I have been quiet here on the blog, I apologise if my absence has been noticed and if I have in fact been missed. I have a few excuses I could throw around but in the end it boils down to a lack of inspiration to create a post. It is the same kind of apathy that has had the muse lacking these past few weeks in the way she usually comes forth with words, the same feeling that has me picking up a book and putting it aside before even a chapter has been read. I have even been more in a ‘meh mode’ about exercise and socialisation.
This morning I woke feeling unwell, to give you too much information I spent a good deal of time in the bathroom before the alarm had even gone off. I went back to bed for a time and then got up again to start my day. I was greeted by the same sounds of anger from my tummy, a feeling of nausea and soon a great thumping headache that turned murderous and had me feeling like I was drunk and the world was turning too violently even though I was lying absolutely still in bed. Eventually I pushed myself to use my time more wisely than just replaying dreams and contemplating websites. I picked up my book I am reading currently. And yes, I am actually reading it. I have gotten to the half-way point as of this morning. The book ‘Gene of Isis’ by Traci Harding has a certain hold on me. It deals with concepts my own books deal with and that I have been researching since I was about seventeen years old. It manages to stir in me a strong emotional reaction and create what I can only call a state of euphoria. There are a few books that create this kind of feeling in me and a few writers. It may be common but certain writing of my own creates this same euphoria and certain writing with Sam. Occasionally it can even come from role play I am part of, though that does not happen that frequently on the level I am talking about. This euphoria is like magic, it is inspiring and uplifting, it creates a feeling that all things are possible not just for the characters but for ourselves. On the back of this feeling I began to work on a story that I began two or more years ago. The story of Aoife, who some of you have met already in a little snippet I posted of her in more modern predicament. The story I worked on again happens when she is just a young woman and has no idea of her powers and only a glimpse of her destiny.

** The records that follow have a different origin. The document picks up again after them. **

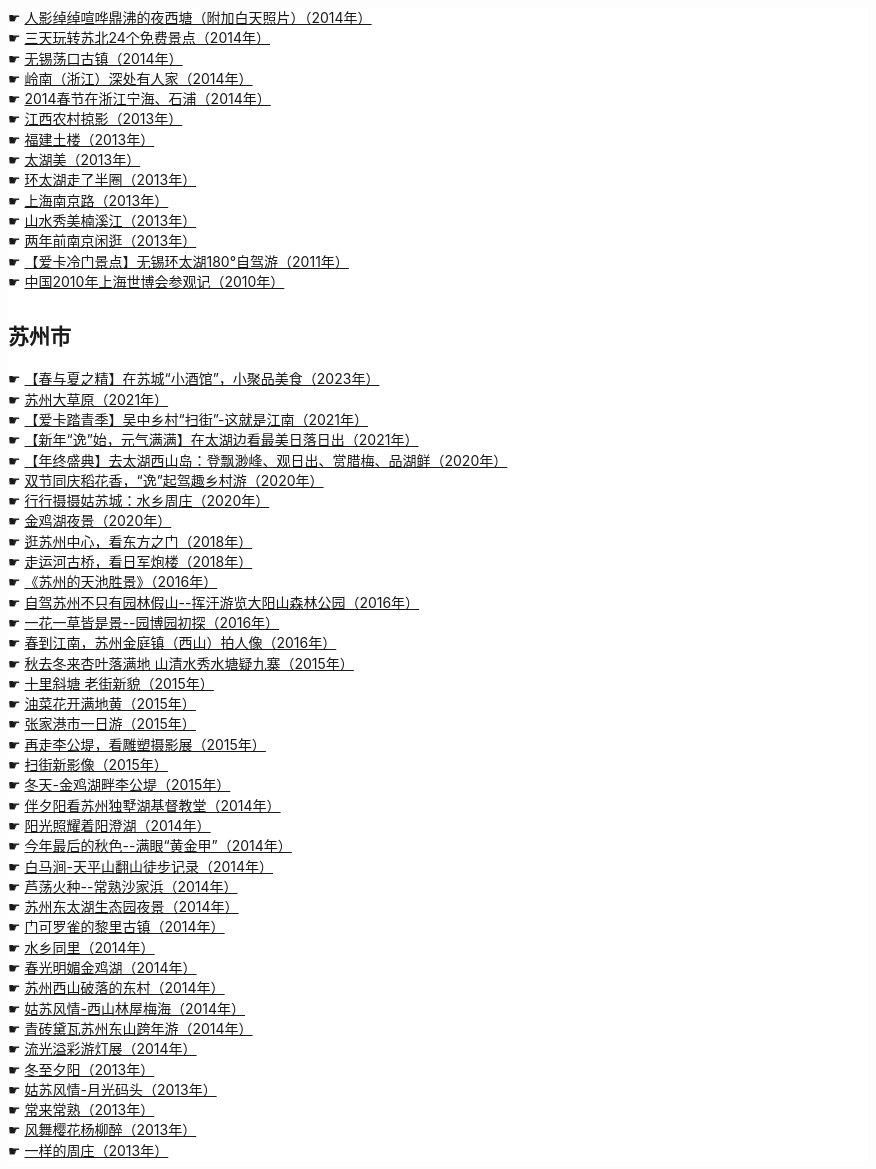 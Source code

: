 ☛ [人影绰绰喧哗鼎沸的夜西塘（附加白天照片）（2014年）](http://www.xcar.com.cn/bbs/viewthread.php?tid=21194048)  
☛ [三天玩转苏北24个免费景点（2014年）](http://www.xcar.com.cn/bbs/viewthread.php?tid=20927457)  
☛ [无锡荡口古镇（2014年）](http://www.xcar.com.cn/bbs/viewthread.php?tid=20270344)  
☛ [岭南（浙江）深处有人家（2014年）](http://www.xcar.com.cn/bbs/viewthread.php?tid=20247420)  
☛ [2014春节在浙江宁海、石浦（2014年）](http://www.xcar.com.cn/bbs/viewthread.php?tid=19996374)  
☛ [江西农村掠影（2013年）](http://www.xcar.com.cn/bbs/viewthread.php?tid=19879803)  
☛ [福建土楼（2013年）](http://www.xcar.com.cn/bbs/viewthread.php?tid=19582639)  
☛ [太湖美（2013年）](http://www.xcar.com.cn/bbs/viewthread.php?tid=19537607)  
☛ [环太湖走了半圈（2013年）](http://www.xcar.com.cn/bbs/viewthread.php?tid=19518294)  
☛ [上海南京路（2013年）](http://www.xcar.com.cn/bbs/viewthread.php?tid=19092818)  
☛ [山水秀美楠溪江（2013年）](http://www.xcar.com.cn/bbs/viewthread.php?tid=18969174)  
☛ [两年前南京闲逛（2013年）](http://www.xcar.com.cn/bbs/viewthread.php?tid=18925640)  
☛ [【爱卡冷门景点】无锡环太湖180°自驾游（2011年）](http://www.xcar.com.cn/bbs/viewthread.php?tid=15519281)  
☛ [中国2010年上海世博会参观记（2010年）](http://www.xcar.com.cn/bbs/viewthread.php?tid=12036546)  

## 苏州市
☛  [【春与夏之精】在苏城“小酒馆”，小聚品美食（2023年）](https://www.xcar.com.cn/bbs/viewthread.php?tid=98996520)  
☛ [苏州大草原（2021年）](https://www.xcar.com.cn/bbs/viewthread.php?tid=96769873)    
☛ [【爱卡踏青季】吴中乡村“扫街”-这就是江南（2021年）](https://www.xcar.com.cn/bbs/viewthread.php?tid=96402350)   
☛ [【新年“逸”始，元气满满】在太湖边看最美日落日出（2021年）](https://club.autohome.com.cn/bbs/thread/7b970df128297443/93444256-1.html)  
☛ [【年终盛典】去太湖西山岛：登飘渺峰、观日出、赏腊梅、品湖鲜（2020年）](https://www.xcar.com.cn/bbs/viewthread.php?tid=95986731)  
☛ [双节同庆稻花香，“逸”起驾趣乡村游（2020年）](https://club.autohome.com.cn/bbs/thread/72c6afb139209d4b/90518316-1.html)  
☛ [行行摄摄姑苏城：水乡周庄（2020年）](http://www.xcar.com.cn/bbs/viewthread.php?tid=95137138)  
☛ [金鸡湖夜景（2020年）](http://www.xcar.com.cn/bbs/viewthread.php?tid=95033622)  
☛ [逛苏州中心，看东方之门（2018年）](http://www.xcar.com.cn/bbs/viewthread.php?tid=33738969)  
☛ [走运河古桥，看日军炮楼（2018年）](http://www.xcar.com.cn/bbs/viewthread.php?tid=32852954)  
☛ [《苏州的天池胜景》（2016年）](http://www.xcar.com.cn/bbs/viewthread.php?tid=28474663)  
☛ [自驾苏州不只有园林假山--挥汗游览大阳山森林公园（2016年）](http://www.xcar.com.cn/bbs/viewthread.php?tid=27194283)  
☛ [一花一草皆是景--园博园初探（2016年）](http://www.xcar.com.cn/bbs/viewthread.php?tid=26492346)  
☛ [春到江南，苏州金庭镇（西山）拍人像（2016年）](http://www.xcar.com.cn/bbs/viewthread.php?tid=26389408)  
☛ [秋去冬来杏叶落满地 山清水秀水塘疑九寨（2015年）](http://www.xcar.com.cn/bbs/viewthread.php?tid=22774564)  
☛ [十里斜塘 老街新貌（2015年）](http://www.xcar.com.cn/bbs/viewthread.php?tid=21786888)  
☛ [油菜花开满地黄（2015年）](http://www.xcar.com.cn/bbs/viewthread.php?tid=21678515)  
☛ [张家港市一日游（2015年）](http://www.xcar.com.cn/bbs/viewthread.php?tid=21640471)  
☛ [再走李公堤，看雕塑摄影展（2015年）](http://www.xcar.com.cn/bbs/viewthread.php?tid=21630507)  
☛ [扫街新影像（2015年）](http://www.xcar.com.cn/bbs/viewthread.php?tid=21481550)  
☛ [冬天-金鸡湖畔李公堤（2015年）](http://www.xcar.com.cn/bbs/viewthread.php?tid=21465431)  
☛ [伴夕阳看苏州独墅湖基督教堂（2014年）](http://www.xcar.com.cn/bbs/viewthread.php?tid=21291840)  
☛ [阳光照耀着阳澄湖（2014年）](http://www.xcar.com.cn/bbs/viewthread.php?tid=21260783)  
☛ [今年最后的秋色--满眼“黄金甲”（2014年）](http://www.xcar.com.cn/bbs/viewthread.php?tid=21220301)  
☛ [白马涧-天平山翻山徒步记录（2014年）](http://www.xcar.com.cn/bbs/viewthread.php?tid=21219267)  
☛ [芦荡火种--常熟沙家浜（2014年）](http://www.xcar.com.cn/bbs/viewthread.php?tid=21112038)  
☛ [苏州东太湖生态园夜景（2014年）](http://www.xcar.com.cn/bbs/viewthread.php?tid=21006822)  
☛ [门可罗雀的黎里古镇（2014年）](http://www.xcar.com.cn/bbs/viewthread.php?tid=20893884)  
☛ [水乡同里（2014年）](http://www.xcar.com.cn/bbs/viewthread.php?tid=20816009)  
☛ [春光明媚金鸡湖（2014年）](http://www.xcar.com.cn/bbs/viewthread.php?tid=20198007)  
☛ [苏州西山破落的东村（2014年）](http://www.xcar.com.cn/bbs/viewthread.php?tid=20160751)  
☛ [姑苏风情-西山林屋梅海（2014年）](http://www.xcar.com.cn/bbs/viewthread.php?tid=20134296)  
☛ [青砖黛瓦苏州东山跨年游（2014年）](http://www.xcar.com.cn/bbs/viewthread.php?tid=20077198)  
☛ [流光溢彩游灯展（2014年）](http://www.xcar.com.cn/bbs/viewthread.php?tid=20056033)  
☛ [冬至夕阳（2013年）](http://www.xcar.com.cn/bbs/viewthread.php?tid=19846500)  
☛ [姑苏风情-月光码头（2013年）](http://www.xcar.com.cn/bbs/viewthread.php?tid=19796072)  
☛ [常来常熟（2013年）](http://www.xcar.com.cn/bbs/viewthread.php?tid=18757254)  
☛ [风舞樱花杨柳醉（2013年）](http://www.xcar.com.cn/bbs/viewthread.php?tid=18734969)  
☛ [一样的周庄（2013年）](https://www.xcar.com.cn/bbs/viewthread.php?tid=18615992)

The euphoria and subject content of the book also had me start thinking about the personal magic of the feminine, of a woman, it had me contemplate what detrimental effects it might have on my personal magic and even my health to mess with the things that make me a woman.
I started to think on my own voice, my own power, my own magic. I thought about all the things that can work to control it, inhibit it. I thought on all these facebook and tumblr posts that are the current fad. “If I get one million likes or reblogs I’ll do such and such”. I contemplated what I would do if I got the right about of approval from society and then I thought on what I should do because I have my own approval. I should not wait for society to tell me it is okay to follow my dreams and create the life I so desire.
My head is still pounding, my stomach still uneasy and yet honestly I feel somewhat amazing. I feel euphoric, perhaps my body does not, but my soul does.